PROVIDED RECORDS →
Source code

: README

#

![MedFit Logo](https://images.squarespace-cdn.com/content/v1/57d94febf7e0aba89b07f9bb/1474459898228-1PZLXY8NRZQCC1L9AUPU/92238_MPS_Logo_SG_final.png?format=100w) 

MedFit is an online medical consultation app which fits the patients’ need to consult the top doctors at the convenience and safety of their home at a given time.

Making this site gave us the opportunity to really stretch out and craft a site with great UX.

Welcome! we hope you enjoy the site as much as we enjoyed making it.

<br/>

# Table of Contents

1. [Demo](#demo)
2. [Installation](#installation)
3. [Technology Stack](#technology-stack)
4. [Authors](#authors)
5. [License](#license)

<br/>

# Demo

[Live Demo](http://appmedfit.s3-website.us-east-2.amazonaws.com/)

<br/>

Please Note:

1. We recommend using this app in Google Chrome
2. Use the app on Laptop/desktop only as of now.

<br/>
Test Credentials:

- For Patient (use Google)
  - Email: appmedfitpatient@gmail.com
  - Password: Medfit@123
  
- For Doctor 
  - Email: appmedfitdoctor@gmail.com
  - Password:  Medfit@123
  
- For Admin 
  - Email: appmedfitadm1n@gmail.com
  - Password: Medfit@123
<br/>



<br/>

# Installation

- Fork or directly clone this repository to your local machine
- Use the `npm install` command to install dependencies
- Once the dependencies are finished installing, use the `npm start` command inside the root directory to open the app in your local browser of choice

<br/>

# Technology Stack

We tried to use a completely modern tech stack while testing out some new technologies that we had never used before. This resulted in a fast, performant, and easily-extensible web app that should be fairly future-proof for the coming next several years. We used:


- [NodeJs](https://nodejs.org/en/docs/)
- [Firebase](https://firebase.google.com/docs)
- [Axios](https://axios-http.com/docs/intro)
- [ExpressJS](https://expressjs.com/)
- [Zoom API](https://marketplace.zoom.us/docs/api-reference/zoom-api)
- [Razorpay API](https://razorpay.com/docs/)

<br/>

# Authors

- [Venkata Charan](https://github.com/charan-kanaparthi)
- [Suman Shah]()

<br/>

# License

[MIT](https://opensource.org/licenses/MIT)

ABOUT THIS EXERCISE →
Lines containing the string "your" are the ones to copy from the entries above.

RESPONSE BOX →
- Fork or directly clone this repository to your local machine
- Once the dependencies are finished installing, use the `npm start` command inside the root directory to open the app in your local browser of choice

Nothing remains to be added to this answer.